Given records:
══════

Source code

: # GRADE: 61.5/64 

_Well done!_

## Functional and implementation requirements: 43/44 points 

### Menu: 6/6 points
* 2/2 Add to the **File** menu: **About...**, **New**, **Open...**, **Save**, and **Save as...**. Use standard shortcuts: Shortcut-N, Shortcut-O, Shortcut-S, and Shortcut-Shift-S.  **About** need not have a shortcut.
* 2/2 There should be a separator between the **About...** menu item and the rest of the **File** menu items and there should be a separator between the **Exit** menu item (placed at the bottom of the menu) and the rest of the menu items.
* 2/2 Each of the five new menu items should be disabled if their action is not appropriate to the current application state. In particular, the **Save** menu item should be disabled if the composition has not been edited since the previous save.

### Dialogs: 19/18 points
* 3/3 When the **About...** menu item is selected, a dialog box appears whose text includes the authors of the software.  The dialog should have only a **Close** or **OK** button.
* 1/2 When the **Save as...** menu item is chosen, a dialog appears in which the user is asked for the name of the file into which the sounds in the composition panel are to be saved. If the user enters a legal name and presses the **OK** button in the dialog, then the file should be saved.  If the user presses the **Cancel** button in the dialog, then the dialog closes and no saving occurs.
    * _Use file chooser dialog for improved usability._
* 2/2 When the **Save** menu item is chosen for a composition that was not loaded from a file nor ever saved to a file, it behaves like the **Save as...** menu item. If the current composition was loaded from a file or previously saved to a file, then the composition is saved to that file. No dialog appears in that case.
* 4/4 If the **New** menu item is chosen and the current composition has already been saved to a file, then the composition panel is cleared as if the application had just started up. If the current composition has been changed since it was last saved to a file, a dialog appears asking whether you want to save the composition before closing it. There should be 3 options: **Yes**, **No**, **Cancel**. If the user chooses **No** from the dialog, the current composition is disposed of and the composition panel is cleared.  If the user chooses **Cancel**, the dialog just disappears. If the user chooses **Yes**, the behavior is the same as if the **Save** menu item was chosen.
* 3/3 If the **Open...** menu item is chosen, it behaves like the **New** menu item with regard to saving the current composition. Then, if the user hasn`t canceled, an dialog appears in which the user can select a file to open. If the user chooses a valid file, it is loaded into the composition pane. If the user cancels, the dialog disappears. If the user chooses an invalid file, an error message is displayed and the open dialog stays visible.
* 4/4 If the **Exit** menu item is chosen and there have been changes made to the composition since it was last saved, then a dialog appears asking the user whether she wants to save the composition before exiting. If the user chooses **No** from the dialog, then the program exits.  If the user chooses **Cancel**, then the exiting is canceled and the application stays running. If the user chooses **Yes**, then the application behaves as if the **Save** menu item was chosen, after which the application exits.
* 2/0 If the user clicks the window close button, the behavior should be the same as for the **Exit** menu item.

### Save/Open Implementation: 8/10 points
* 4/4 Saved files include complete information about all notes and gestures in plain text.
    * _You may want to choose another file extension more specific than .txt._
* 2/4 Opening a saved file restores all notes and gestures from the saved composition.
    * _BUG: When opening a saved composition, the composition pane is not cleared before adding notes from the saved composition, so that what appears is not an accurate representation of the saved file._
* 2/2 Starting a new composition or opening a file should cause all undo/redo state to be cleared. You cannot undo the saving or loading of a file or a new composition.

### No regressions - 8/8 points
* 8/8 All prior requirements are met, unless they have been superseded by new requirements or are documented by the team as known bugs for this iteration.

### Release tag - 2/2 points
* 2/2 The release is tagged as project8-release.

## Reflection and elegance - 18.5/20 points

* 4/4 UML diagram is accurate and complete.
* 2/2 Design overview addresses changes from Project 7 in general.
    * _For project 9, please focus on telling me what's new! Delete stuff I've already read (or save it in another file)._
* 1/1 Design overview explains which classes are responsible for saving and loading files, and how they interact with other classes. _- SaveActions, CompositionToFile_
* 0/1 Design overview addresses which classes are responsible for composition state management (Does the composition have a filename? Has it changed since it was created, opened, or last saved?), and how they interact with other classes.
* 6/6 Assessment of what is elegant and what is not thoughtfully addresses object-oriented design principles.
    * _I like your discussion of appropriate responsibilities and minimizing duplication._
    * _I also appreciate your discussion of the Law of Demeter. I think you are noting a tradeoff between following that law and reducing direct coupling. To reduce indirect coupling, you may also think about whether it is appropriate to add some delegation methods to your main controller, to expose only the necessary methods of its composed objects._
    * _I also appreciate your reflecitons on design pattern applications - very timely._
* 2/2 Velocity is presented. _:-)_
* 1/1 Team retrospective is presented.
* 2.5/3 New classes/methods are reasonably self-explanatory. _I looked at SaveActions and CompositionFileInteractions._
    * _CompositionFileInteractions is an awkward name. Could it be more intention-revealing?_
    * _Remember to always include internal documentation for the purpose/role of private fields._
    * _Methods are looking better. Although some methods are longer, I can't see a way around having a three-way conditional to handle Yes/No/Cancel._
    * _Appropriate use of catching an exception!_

══════

Work instructions: Starting at the top of the listing above, repeat every line exactly until the line that contains "### Dialogs: 19/18 points" has been repeated too.

Response below:
Source code

: # GRADE: 61.5/64 

_Well done!_

## Functional and implementation requirements: 43/44 points 

### Menu: 6/6 points
* 2/2 Add to the **File** menu: **About...**, **New**, **Open...**, **Save**, and **Save as...**. Use standard shortcuts: Shortcut-N, Shortcut-O, Shortcut-S, and Shortcut-Shift-S.  **About** need not have a shortcut.
* 2/2 There should be a separator between the **About...** menu item and the rest of the **File** menu items and there should be a separator between the **Exit** menu item (placed at the bottom of the menu) and the rest of the menu items.
* 2/2 Each of the five new menu items should be disabled if their action is not appropriate to the current application state. In particular, the **Save** menu item should be disabled if the composition has not been edited since the previous save.

### Dialogs: 19/18 points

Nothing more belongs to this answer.